Zulhas sebut petinggi KIM kembali rapat Sabtu sore

Zulhas sebut petinggi KIM kembali rapat Sabtu sore

IndoPolitik.com – Jakarta – Ketua Umum DPP Partai Amanat Nasional (PAN) Zulkifli Hasan (Zulhas) menyebut petinggi partai anggota Koalisi Indonesia Maju (KIM) kembali rapat mengkaji calon calon duta presiden (cawapres) pada Sabtu sore.

“Karena sudah beberapa hari tak bertemu, (diskusi) berlanjut besok sore (21/10),” kata Zulkifli di area tempat rumah dinasnya, Kompleks Menteri Widya Chandra, Jakarta, Jumat malam (20/10), selepas menerima kedatangan Ketua Umum Partai Gerindra Prabowo Subianto.

Walaupun demikian, dia tiada menampik kemungkinan ada deklarasi calon cawapres setelah pertemuan itu.

“Ya, semua mampu terjadi,” kata Zulhas, yang mana saat menemui wartawan didampingi oleh Sekretaris Jenderal DPP PAN Eddy Soeparno.

Dalam kesempatan yang mana hal itu sama, Zulkifli menyebut Prabowo sudah mengantongi satu nama calon cawapres yang tersebut mana disepakati partai-partai anggota Koalisi Indonesia Maju.

Koalisi itu merupakan gabungan Partai Gerindra, Partai Golkar, PAN, Partai Bulan Bintang, Partai Gelora Indonesia, Partai Garuda, PRIMA, lalu Partai Demokrat.

“Ada satu yang dimaksud mana disepakati.

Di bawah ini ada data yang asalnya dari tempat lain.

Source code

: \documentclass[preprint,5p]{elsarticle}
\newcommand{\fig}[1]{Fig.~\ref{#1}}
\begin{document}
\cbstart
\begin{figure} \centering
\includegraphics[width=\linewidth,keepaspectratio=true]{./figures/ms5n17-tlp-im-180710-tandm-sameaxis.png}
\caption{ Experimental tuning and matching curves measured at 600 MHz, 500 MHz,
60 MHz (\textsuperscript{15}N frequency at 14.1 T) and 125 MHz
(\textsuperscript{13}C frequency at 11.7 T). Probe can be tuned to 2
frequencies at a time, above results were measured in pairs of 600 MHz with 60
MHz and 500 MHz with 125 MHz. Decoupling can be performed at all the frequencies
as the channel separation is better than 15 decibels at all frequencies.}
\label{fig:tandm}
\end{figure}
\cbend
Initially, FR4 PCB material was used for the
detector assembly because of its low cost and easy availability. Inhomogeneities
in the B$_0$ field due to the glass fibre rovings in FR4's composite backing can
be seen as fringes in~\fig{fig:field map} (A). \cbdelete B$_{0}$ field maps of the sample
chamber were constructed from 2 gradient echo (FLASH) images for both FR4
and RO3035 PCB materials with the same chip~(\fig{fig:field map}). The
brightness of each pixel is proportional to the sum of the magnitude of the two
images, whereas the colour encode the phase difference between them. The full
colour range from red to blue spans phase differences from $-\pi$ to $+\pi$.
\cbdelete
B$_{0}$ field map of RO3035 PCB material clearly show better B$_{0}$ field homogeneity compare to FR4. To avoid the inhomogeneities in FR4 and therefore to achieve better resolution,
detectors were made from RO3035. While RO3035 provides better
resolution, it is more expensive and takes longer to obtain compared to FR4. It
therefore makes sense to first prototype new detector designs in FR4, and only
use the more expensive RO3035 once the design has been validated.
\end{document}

Nanti coba ditanyakan kepada Pak Prabowo, sudah di area dalam kantong beliau. Itu ada yang mana terima kemudian ada yang digunakan tidaklah diterima. Jadi sebetulnya yang tersebut digunakan disepakati partai-partai sudah ada namanya pada kantong Pak Prabowo. Sekarang kita lihat, tentu perkembangan kebijakan pemerintah cepat,” kata Zulkifli.

Walaupun demikian, Zulkifli Hasan (Zulhas) enggan menyebut nama itu akibat tidaklah ingin mendahului Prabowo yang dimaksud yang disebut memimpin gabungan partai pengusung Koalisi Indonesia Maju (KIM).

“Ya, satu, masa namanya dua. Nama itu sudah ada dalam kantong Pak Prabowo. Saya gak boleh mendahului. Saya tiada boleh mendahului,” kata Ketua Umum PAN.

Prabowo, yang tersebut dimaksud mengenakan atasan berwarna hitam, tiba di area area rumah dinas Zulhas pada pukul 19.55 WIB. Mobil pribadi Prabowo dengan nomor polisi B 108 PSD, terparkir pada dalam halaman dalam rumah Zulhas.

Zulkifli Hasan, yang hal tersebut mengenakan atasan biru muda, menyambut Prabowo pada teras rumah. Di kediaman Zulhas, ada juga Sekretaris Jenderal PAN Eddy Soeparno.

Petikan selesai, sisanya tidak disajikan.